# Antler Fork build along



## ssssSnake (Nov 29, 2011)

I sssssssssssscored some antler forks from e-bay. I was actually in the market for knife handles but when I sssssssssaw the forks, my Slingshot instincts were piqued. These were already cut from the horn and I was a litlte concerned there wasn't enough "ssssssStub" to fasten a handle sssssssssecurely to. My concerns have been aleviated as I was able to epoxy a 1/4-20 threaded bolt a good portion into the fork and then 2-4" into the handle.

I took some pics along the way. First thing you wanna do is drill the hole into the antler horn. I "gun drill" it meaning I visually line up the meatiest portion of the fork and center the drill bit into it. I disregard the angle as I can compensate for that later by bending the bolt and / or drilling an angled hole into the handle. I use 1/4 ebony spacer to offset the junction between the wood and handle. When drilling the hole through the sssssssssspacer, I wobble it a bit to facilitate alignment when glueing. Next Slide the bolt into the fork and hold it against the outside of the wood and note the angle with a pencil by drawing a line. Note the wood handle is grossly over sized at this point. With my angle drawn onto the side of the wood, I clamp it in my vise and drill the hole approx the same angle and a good 1/2" deeper than it needs to be. I dry fit the pieces. Even with careful layout and drilling, the antler usually needs to be adjusted. This is the trickiest part. After assembly, I hold the entire thing up to the light to see where it needs to be adjusted. I disssssssassemble and using my 2 x 72 belt grinder, slowly take the high spot off and recheck. This is a finesse move and will often take 2 or 3 tries to get right. Once I am happy with the fit. I mix my epoxy and glue the bolt into the fork first. I slide the black ebony ssssssssssspacer onto that and then finally into the main handle. I put a small clamp on it and wait 24 hours.

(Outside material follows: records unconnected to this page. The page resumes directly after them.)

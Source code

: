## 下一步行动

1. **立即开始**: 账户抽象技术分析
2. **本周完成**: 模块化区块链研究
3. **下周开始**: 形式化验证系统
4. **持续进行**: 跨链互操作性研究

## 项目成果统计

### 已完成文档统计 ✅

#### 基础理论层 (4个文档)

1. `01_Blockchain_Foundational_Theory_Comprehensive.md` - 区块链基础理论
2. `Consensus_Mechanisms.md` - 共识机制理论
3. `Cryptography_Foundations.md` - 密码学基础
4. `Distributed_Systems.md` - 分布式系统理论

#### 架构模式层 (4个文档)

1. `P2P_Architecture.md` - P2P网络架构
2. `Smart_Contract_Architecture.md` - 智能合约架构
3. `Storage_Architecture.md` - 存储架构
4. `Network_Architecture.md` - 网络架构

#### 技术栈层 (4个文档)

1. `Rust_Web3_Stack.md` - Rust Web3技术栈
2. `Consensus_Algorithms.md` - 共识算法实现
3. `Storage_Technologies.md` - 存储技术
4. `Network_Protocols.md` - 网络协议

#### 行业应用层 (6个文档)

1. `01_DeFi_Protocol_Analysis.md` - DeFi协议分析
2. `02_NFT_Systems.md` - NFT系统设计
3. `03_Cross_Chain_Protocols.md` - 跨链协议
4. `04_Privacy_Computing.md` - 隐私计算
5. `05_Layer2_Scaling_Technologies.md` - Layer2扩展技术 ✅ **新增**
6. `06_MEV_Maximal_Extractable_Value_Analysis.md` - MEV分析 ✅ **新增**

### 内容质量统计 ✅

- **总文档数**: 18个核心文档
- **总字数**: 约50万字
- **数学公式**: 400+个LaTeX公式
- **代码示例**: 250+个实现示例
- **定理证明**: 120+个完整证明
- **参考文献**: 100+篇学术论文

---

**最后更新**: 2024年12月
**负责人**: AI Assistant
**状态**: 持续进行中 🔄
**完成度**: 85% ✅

I will take some pics of the handles being roughed out as I go along.

Many thanks and hope you enjoyed!

sssssssssSnake


----------



## e~shot (Jun 3, 2010)

Nice keep possssssssssssssssssssting!


----------



## bullseyeben! (Apr 24, 2011)

Assssssstheticly unique & pleasssssing!


----------



## Charles (Aug 26, 2010)

Thossssse are great! Very creative ... look like they would also make good back scratchers! Please let us see how you band them up and let us know how they ssssssshoot.

Cheers .......... Charles


----------



## amacnaughtan (Oct 23, 2011)

Wow, that is truly beautiful....I am working on an antler slingshot myself. You are a true Artist!!!!! If you don't mind me asking, what finish did you use on this beauty???


----------



## Knoll (Nov 10, 2011)

Great to see/read the step-by-step.


----------



## shawnr5 (Feb 16, 2011)

Being a knife guy, the wood if probably sssssssssddstabilized.


----------



## slingshotwannabe (Oct 17, 2011)

sssssssstunning


----------



## Dayhiker (Mar 13, 2010)

Fine carving forks -- do you make matching knives? Wish I'd have seen these before Thanksgiving, ha ha. Great work.


----------



## Blue Danube (Sep 24, 2011)

awesssssssome work! Thankssss for posssssting!


----------



## Nigel (Aug 22, 2011)

Real nice!!


----------



## Bob Fionda (Apr 6, 2011)

Yeah! Good work, cool!


----------



## ssssSnake (Nov 29, 2011)

Antler ssssssssSnake Shots continues&#8230;&#8230;&#8230;&#8230;.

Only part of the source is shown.